It's fiesta season. We don't have loud music and partying every night of the week--only on weekends. Last week the Virgen del Carmen fiesta kept me awake Saturday night. This weekend, the party started Friday night. I didn't really notice it until I woke up at 3:30 Saturday morning. Even with windows shut, I could hear the throb, throb, throbbing of the drums through the loudspeaker of the fiesta that was going on across the highway in Benijofar. I knew it was Benijofar, because we had been there Friday afternoon for a nice luncheon at La Cata, a new restaurant run by the proprietors of Magica Gourmet, and verified that this town's local fiesta began this weekend. We thought it started with a parade Saturday evening, but obviously we were wrong.

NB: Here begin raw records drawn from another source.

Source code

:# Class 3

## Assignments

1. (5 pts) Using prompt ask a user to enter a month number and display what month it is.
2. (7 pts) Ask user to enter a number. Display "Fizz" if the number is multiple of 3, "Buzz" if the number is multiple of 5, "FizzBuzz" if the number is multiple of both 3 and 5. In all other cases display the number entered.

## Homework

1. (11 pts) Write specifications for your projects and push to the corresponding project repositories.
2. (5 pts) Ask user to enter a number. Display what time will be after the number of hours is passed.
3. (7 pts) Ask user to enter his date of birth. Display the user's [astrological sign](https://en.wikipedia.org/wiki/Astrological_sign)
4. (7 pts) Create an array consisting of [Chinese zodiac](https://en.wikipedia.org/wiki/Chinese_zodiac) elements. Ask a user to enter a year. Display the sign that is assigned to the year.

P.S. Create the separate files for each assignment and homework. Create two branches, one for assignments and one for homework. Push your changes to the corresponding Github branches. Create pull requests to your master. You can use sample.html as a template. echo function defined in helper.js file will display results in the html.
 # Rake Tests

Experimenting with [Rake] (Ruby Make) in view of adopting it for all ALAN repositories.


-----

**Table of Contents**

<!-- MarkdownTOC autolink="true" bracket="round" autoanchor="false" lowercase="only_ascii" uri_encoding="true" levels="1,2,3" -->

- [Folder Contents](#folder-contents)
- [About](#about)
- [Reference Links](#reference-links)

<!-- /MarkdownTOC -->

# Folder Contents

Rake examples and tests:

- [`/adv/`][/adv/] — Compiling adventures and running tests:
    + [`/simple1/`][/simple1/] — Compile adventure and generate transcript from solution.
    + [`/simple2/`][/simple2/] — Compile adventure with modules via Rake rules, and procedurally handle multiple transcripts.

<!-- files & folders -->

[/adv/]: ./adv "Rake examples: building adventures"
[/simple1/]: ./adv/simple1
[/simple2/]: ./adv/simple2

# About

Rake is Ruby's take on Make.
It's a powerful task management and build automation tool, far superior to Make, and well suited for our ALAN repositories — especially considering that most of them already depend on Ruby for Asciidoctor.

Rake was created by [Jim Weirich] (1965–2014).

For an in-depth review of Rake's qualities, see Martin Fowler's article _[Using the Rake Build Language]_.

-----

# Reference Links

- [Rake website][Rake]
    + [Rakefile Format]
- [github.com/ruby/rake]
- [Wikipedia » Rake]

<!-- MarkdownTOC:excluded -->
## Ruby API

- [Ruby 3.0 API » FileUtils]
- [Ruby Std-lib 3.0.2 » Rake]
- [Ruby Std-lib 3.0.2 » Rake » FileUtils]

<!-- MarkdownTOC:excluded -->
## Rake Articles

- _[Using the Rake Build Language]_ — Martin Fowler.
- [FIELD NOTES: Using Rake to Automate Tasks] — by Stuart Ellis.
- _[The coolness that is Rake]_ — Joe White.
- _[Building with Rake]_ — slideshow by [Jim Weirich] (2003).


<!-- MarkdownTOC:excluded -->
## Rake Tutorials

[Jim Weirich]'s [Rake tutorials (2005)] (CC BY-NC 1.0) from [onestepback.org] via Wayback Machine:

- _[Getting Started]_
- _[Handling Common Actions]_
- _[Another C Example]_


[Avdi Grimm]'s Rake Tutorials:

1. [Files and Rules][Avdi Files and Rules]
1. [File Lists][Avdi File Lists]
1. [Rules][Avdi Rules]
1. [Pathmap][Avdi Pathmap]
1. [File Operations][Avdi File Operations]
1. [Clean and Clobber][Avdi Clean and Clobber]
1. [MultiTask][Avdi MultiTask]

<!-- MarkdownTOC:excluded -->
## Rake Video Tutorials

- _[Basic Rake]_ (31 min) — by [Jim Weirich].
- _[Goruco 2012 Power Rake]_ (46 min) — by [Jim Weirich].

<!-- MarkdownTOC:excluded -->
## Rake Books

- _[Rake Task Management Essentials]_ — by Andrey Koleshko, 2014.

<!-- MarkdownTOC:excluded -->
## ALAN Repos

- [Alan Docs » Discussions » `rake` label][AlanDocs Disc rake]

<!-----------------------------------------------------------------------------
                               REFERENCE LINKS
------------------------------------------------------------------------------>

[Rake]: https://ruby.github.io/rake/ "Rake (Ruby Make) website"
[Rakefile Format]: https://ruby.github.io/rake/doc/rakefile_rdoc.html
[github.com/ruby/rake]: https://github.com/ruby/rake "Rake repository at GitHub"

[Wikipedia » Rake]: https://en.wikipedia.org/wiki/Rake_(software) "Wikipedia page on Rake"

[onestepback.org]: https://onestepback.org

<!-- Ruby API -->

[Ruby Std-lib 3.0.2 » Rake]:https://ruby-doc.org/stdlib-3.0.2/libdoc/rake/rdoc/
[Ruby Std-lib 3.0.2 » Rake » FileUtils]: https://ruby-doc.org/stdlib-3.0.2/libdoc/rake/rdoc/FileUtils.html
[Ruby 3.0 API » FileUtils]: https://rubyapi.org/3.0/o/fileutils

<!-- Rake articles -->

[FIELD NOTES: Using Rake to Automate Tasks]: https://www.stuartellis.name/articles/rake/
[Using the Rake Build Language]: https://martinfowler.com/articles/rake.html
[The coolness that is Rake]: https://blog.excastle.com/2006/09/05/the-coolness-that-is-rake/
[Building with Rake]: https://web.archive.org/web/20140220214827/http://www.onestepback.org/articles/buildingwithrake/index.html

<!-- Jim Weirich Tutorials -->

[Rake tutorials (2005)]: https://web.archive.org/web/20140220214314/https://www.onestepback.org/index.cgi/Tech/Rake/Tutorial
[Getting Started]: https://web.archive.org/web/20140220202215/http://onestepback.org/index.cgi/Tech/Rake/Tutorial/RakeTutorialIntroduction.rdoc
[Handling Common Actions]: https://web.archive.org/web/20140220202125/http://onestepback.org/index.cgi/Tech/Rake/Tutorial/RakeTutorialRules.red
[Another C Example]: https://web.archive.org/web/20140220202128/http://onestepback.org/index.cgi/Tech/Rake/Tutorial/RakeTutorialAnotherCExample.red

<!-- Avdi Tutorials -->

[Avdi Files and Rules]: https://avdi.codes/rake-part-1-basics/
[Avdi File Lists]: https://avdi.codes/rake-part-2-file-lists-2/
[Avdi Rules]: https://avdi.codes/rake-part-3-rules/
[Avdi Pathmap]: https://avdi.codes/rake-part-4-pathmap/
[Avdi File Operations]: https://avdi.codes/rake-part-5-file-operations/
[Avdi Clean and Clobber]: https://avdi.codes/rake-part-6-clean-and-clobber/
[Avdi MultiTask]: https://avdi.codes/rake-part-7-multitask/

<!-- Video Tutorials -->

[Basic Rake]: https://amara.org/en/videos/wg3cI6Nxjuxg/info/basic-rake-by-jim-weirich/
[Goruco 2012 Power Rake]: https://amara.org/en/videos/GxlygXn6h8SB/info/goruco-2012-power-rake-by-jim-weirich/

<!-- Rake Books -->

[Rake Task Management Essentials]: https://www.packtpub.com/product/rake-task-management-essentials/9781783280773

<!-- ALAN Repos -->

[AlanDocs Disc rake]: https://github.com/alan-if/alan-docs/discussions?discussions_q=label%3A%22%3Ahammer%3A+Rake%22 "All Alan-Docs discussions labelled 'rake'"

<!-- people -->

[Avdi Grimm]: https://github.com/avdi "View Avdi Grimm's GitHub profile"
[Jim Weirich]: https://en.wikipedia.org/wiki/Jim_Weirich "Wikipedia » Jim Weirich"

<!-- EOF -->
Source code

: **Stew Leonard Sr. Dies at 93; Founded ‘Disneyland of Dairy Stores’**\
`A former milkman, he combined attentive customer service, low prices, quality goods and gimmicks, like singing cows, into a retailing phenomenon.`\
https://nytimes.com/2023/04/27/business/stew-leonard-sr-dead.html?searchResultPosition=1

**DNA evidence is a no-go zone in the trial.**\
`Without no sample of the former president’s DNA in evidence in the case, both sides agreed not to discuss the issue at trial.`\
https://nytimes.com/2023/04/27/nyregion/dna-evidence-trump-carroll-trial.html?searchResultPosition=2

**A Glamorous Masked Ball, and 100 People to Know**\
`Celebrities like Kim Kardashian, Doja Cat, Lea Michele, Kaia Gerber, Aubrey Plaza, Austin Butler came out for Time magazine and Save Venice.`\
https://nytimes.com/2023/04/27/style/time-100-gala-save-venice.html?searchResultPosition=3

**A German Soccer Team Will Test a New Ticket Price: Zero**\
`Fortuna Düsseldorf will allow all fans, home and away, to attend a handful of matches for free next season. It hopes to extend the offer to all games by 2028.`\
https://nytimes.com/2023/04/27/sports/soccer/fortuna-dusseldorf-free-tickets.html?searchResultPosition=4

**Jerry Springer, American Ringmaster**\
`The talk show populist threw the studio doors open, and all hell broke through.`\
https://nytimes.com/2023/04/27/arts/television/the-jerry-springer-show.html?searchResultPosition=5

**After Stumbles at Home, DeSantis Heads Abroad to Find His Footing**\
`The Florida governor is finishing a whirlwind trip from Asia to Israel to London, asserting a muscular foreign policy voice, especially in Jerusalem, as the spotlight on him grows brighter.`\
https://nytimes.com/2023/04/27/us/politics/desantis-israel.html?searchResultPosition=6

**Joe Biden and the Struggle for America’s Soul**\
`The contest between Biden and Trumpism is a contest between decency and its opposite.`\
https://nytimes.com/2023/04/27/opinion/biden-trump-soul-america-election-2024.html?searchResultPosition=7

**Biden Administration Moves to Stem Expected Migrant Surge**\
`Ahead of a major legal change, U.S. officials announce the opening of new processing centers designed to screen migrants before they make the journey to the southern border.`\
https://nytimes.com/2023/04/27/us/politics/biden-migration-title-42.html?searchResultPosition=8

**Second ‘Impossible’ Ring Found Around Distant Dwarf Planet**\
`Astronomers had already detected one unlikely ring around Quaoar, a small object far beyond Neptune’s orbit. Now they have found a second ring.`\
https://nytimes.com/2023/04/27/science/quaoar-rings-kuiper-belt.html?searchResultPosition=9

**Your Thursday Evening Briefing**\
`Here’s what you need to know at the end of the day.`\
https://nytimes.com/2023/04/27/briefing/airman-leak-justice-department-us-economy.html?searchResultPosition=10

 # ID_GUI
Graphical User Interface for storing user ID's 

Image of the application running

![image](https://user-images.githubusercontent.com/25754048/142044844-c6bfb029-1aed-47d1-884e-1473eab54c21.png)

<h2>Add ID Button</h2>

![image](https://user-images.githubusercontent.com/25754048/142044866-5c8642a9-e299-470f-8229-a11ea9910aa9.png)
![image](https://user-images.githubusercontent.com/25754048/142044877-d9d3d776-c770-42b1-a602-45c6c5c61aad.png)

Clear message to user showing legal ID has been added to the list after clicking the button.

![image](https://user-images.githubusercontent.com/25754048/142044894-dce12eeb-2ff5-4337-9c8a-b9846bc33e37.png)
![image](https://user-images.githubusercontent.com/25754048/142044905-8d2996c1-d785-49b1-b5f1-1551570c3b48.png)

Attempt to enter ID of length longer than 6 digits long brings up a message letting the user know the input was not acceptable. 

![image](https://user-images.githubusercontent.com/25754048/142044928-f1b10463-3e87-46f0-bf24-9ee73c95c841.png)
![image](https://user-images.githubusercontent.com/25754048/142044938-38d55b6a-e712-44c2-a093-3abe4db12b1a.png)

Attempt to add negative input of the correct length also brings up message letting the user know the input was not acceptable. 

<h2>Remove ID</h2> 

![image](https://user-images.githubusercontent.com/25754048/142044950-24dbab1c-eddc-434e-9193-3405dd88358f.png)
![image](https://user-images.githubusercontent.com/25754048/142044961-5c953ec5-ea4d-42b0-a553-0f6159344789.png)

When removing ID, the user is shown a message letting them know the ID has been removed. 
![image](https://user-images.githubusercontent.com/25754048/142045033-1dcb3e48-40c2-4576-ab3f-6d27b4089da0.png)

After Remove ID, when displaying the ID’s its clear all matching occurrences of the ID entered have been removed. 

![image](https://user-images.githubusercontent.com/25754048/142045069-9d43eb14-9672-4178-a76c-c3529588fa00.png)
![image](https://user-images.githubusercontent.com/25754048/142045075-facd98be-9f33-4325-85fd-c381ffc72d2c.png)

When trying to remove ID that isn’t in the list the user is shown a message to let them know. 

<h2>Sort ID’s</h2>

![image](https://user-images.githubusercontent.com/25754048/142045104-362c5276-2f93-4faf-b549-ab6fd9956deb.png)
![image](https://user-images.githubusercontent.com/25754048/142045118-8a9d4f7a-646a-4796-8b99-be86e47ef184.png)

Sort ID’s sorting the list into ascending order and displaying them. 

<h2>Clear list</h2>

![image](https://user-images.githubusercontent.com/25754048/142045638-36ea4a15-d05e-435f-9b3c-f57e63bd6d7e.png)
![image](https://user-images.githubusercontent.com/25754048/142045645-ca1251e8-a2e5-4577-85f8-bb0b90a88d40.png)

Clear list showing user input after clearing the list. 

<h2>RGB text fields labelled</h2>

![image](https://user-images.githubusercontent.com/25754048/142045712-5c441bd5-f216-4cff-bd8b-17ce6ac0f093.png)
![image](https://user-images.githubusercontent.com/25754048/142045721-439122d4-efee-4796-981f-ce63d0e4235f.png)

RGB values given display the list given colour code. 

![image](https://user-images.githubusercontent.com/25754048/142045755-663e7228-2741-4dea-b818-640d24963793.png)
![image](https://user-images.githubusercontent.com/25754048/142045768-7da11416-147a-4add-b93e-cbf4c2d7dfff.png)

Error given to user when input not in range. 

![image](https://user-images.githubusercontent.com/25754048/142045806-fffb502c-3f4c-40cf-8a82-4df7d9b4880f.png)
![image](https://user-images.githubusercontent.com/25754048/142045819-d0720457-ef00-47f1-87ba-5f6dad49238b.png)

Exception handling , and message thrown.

By yesterday morning at 3:30 I had already slept several hours, so it was really hard for me to get back to sleep with all that racket going on. At one point I seriously thought about getting up and joining the party, only ten minutes away. However, I just read, and after an hour and a half I felt myself drifting off again at 5:00. The next time I woke up was at 7:00 and all was quiet. Not so this Sunday morning, when I came to consciousness at 6:00. The sound was faint, but I could hear the throb, throb, throbbing of that drum again. I had left the windows open Saturday night in order to catch some cool breezes. There had been no noise when I went to bed, but who knows when it started? The miracle, I guess, was that I had not awakened earlier. At any rate, the sound of the fiesta was much dampened Sunday morning. Had someone pulled the plug on the loudspeaker, or just cut the decibel level in half, or a quarter? Or was this only an echo from the previous night? Or was I just reliving the Friday night party in a dream?
No, the sound was definitely there, though quieter. And it stopped shortly after 6:00 AM, which must be curfew time for all-night fiestas. No wonder Sunday mornings are always ethereally quiet where we live. People have just then gone home and toppled into bed.
There are some who wonder how a country that is in such economic crisis can afford municipally sponsored all-night festivities in every village and hamlet throughout the summer season. And there are those who answer that it is precisely because the country is in economic crisis that the townspeople need to hang on to their traditions by throwing a grand fiesta to honor the local patron saint one weekend each year.